Secure login

Question

If I'm trying to secure my login method. From an unsecured server the user enters their login credentials into a standard HTML form, which is POSTing to a script on a secure server. This script does all the necessary login functions, and sends the user back to the insecure server.

My question boils down to this: Is the login information encrypted through SSL before it is POSTed to the secure server, therefore preventing any man-in-the-middle packet sniffing. Or is everything still being sent in the clear, and the form doing the POSTing has to be hosted on the secure server as well?

Thanks

Answer 1

If you post over SSL then the information will travel over the wire encrypted and will prevent packet sniffing.

Is it possible to also host the actual login form page on the secure server?
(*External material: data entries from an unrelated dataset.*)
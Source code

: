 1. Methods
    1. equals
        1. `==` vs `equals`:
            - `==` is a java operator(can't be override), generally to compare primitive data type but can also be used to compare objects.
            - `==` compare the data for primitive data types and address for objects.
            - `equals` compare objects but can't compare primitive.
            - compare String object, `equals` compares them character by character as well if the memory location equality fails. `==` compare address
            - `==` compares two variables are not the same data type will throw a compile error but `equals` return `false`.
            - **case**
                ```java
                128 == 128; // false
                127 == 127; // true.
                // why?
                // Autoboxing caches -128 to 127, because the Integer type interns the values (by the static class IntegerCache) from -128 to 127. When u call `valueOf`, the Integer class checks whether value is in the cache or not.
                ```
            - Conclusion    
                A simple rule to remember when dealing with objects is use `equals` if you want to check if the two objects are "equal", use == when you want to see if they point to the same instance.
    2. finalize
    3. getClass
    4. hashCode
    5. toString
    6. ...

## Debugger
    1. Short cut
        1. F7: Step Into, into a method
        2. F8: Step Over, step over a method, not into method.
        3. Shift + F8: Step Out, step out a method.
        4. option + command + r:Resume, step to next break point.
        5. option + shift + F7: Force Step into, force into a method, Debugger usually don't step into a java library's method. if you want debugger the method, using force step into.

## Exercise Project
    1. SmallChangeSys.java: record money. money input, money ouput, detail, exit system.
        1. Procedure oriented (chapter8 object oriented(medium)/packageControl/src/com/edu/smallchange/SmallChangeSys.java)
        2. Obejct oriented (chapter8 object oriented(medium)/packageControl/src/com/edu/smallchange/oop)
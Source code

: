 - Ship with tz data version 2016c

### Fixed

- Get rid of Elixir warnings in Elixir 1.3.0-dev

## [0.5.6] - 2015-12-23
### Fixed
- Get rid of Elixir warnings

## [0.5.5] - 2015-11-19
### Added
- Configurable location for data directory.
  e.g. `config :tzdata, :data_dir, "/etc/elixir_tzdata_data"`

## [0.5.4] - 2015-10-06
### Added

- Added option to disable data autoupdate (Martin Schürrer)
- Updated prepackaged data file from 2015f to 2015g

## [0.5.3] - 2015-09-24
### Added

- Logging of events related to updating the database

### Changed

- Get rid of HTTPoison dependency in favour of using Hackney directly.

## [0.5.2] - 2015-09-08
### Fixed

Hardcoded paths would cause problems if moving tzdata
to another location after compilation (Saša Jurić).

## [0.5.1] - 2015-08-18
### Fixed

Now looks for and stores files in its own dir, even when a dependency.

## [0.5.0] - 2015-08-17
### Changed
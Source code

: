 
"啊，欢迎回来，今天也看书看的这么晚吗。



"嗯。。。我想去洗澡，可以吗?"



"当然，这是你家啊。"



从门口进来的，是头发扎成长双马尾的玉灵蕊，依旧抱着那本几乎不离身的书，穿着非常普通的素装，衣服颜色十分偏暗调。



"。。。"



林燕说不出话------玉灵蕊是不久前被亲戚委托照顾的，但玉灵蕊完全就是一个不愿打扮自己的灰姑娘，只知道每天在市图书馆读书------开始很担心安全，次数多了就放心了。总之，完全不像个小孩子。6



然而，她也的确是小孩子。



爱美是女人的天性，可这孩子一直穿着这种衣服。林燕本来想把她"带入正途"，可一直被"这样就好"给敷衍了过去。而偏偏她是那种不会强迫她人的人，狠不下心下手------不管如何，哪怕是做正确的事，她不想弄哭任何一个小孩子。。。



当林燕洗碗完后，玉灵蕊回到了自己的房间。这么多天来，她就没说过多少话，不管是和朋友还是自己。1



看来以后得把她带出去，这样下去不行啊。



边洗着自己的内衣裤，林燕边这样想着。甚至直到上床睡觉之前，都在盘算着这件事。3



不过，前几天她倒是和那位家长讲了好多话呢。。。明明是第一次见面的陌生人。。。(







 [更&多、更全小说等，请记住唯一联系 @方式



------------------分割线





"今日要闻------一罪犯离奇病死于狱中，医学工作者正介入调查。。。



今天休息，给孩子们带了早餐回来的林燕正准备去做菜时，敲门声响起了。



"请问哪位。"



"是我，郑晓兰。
That way when the user goes to log in to your site they can see that the login page is secured and they can be confident that their login information will be posted using SSL. Otherwise, the user is presented with an unencrypted page where they are asked to enter their credentials and they have no way (short of viewing the HTML source) to know if their information will be submitted using SSL.

Another question I have is how does the unsecured server "know" that the user has actually been authenticated with the secure server? If it is being done using cookies or a browser redirect (both of which will be unencrypted since the user is being sent back to the unsecured server) then that information will be easily read by anyone on the wire. This could be a security hole where the user's credentials are actually secure but your application/web site is not protected from being accessed by individuals who have actually not authenticated themselves.